Çavuşoğlu’nun göreve geldikten sonra yaptığı ilk konuşmada, Türkiye’nin yeni bir sivil anayasa kabul etmesi gerektiğini vurgulaması da iyi bir haberdi.  Kanımca,  AKP liderliğiyle koordineli olmasaydı böyle bir şeyi söylemezdi. Bu, iktidar partisinin olanca muhalefete rağmen, risk almaya istekli olduğunu ve şimdi anayasal değişikliklerle, sonrasında da tamamen yeni bir anayasayla ortaya çıkma taahhüdüne bağlı kalmayı planladığını işaret ediyor.

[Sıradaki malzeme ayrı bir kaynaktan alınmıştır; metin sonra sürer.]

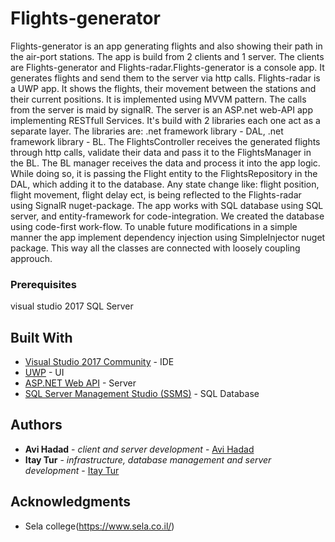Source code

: # Flights-generator

Flights-generator is an app generating flights and also showing their path in the air-port stations.
The app is build from 2 clients and 1 server. The clients are Flights-generator and Flights-radar.Flights-generator is a console app.
It generates flights and send them to the server via http calls. Flights-radar is a UWP app. It shows the flights, 
their movement between the stations and their current positions.
It is implemented using MVVM pattern. The calls from the server is maid by signalR.
The server is an ASP.net web-API app implementing RESTfull Services. It's build with 2 libraries each one act as a separate layer.
The libraries are: .net framework library - DAL, .net framework library - BL.
The FlightsController receives the generated flights through  http calls, validate their data and pass it to the FlightsManager in the BL.
The BL manager receives the data and process it into the app logic.
While doing so, it is passing the Flight entity to the FlightsRepository in the DAL, which adding it to the database.
Any state change like: flight position, flight movement, flight delay ect, is being reflected to the Flights-radar using SignalR nuget-package.
The app works with SQL database using SQL server, and entity-framework for code-integration. We created the database using code-first work-flow.
To unable future modifications in a simple manner the app implement dependency injection using SimpleInjector nuget package. This way all the classes  are connected with loosely coupling approuch. 

### Prerequisites

visual studio 2017 
SQL Server 

## Built With

* [Visual Studio 2017 Community](https://visualstudio.microsoft.com/downloads/) - IDE
* [UWP](https://docs.microsoft.com/en-us/windows/uwp/design/basics/design-and-ui-intro) - UI
* [ASP.NET Web API](https://www.asp.net/web-api) - Server
* [SQL Server Management Studio (SSMS)](https://docs.microsoft.com/en-us/sql/ssms/download-sql-server-management-studio-ssms?view=sql-server-2017) - SQL Database

## Authors

* **Avi Hadad** - *client and server development* - [Avi Hadad](https://github.com/avih75)
* **Itay Tur** - *infrastructure, database management and server development* - [Itay Tur](https://github.com/ItayTur)

## Acknowledgments

* Sela college(https://www.sela.co.il/)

Avrupa’dan en iyi haber ise geçen hafta sonu geldi. Bu haftadan itibaren Euronews’i Türkiye ekranlarında (Digitürk’ün 123. kanalı) izleyebilecek ve internet sitesini (www.euronews.net) Türkçe okuyabileceksiniz. Bu niye çok önemli? Euronews, ‘dünya haberlerini Avrupa perspektifinden verme’ iddiasındaki bir kanal. Avrupalıların büyük kısmı kanalı biliyor, zira kablo veya uydu üzerinden kendi dillerinde seyredebiliyor. Euronews’i açtığınızda Avrupa ve dünyadaki en son haberleri, yanı sıra ekonomi bilgilerini ve bilim, kültür ve spora dair kısa haberleri on dakikalık bir kuşak halinde bulabiliyorsunuz. Bu kuşak yarım saatte bir güncellenip tekrarlanıyor.

Hazmetmesi kolay ve gayet bilgilendirici. Aynısı internet sitesinde de var. Tek bir tıklamayla Avrupa’dan en son haberleri Türkçe alıyorsunuz; Avrupa ve Latin Amerika’daki bütün büyük futbol liglerine dair haberler de cabası. TRT, Euronews’ın  hissedarlardan biri oldu, 20’den fazla Türk gazeteci de kanal için çalışacak. Bu da Türkiye hakkında daha fazla haber yayımlanacağı ve diğer Avrupalılar tarafından izleneceği; Türklerin de Avrupa hakkında daha fazla bilgiye ulaşacağı anlamına geliyor.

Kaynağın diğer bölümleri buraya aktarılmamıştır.